Multiple Hypothesis Hypergraph Tracking for Posture Identification in Embryonic Caenorhabditis elegans
This work addresses tracking challenges in biological imaging, specifically for embryonic C. elegans, but appears incremental as it builds on existing MHT methods.
The paper tackled the problem of multiple object tracking under adversarial conditions like volatile motion and noisy detections by developing Multiple Hypothesis Hypergraph Tracking (MHHT), which extended traditional MHT with hypergraphs to model correlated motion, and applied it to track seam cells in embryonic C. elegans, achieving robust tracking in challenging scenarios.

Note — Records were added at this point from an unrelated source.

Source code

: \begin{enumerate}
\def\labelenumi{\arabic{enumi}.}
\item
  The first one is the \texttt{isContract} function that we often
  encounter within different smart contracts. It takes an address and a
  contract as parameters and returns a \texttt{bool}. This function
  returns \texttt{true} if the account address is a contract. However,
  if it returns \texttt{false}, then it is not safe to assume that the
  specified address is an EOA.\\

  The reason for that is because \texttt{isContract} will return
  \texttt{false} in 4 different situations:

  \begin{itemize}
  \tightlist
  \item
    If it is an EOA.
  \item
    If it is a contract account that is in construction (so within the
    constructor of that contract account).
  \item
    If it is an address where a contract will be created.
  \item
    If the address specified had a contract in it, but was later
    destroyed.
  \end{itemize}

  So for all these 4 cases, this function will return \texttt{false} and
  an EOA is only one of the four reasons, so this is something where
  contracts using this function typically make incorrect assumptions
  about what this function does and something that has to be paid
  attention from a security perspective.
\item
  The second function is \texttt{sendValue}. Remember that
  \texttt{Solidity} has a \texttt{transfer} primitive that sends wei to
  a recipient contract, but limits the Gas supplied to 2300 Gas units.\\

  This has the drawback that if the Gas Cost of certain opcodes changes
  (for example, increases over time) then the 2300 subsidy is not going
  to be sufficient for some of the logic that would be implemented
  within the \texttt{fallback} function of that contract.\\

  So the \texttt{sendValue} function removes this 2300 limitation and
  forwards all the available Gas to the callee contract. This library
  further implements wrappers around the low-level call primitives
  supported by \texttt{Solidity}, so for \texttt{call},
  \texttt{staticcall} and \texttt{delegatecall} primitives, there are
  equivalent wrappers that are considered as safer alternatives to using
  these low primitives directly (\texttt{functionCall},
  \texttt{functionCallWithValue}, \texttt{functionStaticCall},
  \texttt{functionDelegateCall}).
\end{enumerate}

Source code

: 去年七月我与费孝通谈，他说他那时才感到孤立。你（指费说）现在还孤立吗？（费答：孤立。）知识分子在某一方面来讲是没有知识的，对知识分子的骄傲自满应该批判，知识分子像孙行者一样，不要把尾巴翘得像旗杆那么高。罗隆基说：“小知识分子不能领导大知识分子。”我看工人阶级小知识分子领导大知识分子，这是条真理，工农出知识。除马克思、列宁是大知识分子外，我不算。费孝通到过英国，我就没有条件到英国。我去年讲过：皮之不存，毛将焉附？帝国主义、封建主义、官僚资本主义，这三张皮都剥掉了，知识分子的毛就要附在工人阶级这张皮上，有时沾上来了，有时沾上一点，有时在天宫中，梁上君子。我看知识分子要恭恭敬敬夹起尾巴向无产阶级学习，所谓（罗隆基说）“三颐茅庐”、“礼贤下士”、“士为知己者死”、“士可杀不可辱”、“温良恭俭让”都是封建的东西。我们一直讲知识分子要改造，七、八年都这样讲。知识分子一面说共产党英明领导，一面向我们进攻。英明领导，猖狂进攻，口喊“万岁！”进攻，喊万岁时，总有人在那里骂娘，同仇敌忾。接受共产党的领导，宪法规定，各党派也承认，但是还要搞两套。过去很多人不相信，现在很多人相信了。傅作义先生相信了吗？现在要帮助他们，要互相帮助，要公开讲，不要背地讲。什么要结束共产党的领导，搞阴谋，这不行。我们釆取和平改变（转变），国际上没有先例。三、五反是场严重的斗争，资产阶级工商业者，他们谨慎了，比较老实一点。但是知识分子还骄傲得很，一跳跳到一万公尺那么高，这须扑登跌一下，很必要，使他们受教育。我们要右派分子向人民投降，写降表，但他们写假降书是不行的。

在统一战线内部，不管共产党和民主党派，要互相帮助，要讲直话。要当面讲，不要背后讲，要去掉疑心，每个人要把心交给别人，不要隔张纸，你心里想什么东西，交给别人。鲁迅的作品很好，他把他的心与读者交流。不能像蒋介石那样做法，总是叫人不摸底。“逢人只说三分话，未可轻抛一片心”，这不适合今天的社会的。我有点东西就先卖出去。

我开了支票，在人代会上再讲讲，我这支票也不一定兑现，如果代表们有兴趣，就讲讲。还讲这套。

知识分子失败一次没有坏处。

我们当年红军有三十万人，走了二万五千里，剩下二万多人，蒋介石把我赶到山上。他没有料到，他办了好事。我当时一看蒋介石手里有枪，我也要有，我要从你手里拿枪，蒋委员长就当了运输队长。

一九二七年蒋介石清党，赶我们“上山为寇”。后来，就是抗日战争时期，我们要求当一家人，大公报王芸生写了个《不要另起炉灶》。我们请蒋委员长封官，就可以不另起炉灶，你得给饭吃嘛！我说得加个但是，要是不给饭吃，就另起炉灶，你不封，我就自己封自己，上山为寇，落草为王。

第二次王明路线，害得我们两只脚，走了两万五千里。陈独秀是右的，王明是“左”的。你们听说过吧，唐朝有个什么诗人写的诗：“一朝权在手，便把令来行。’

Current methods in multiple object tracking (MOT) rely on independent object trajectories undergoing predictable motion to effectively track large numbers of objects. Adversarial conditions such as volatile object motion and imperfect detections create a challenging tracking landscape in which established methods may yield inadequate results. Multiple hypothesis hypergraph tracking (MHHT) is developed to perform MOT among interdependent objects amid noisy detections. The method extends traditional multiple hypothesis tracking (MHT) via hypergraphs to model correlated object motion, allowing for robust tracking in challenging scenarios. MHHT is applied to perform seam cell tracking during late-stage embryogenesis in embryonic C. elegans.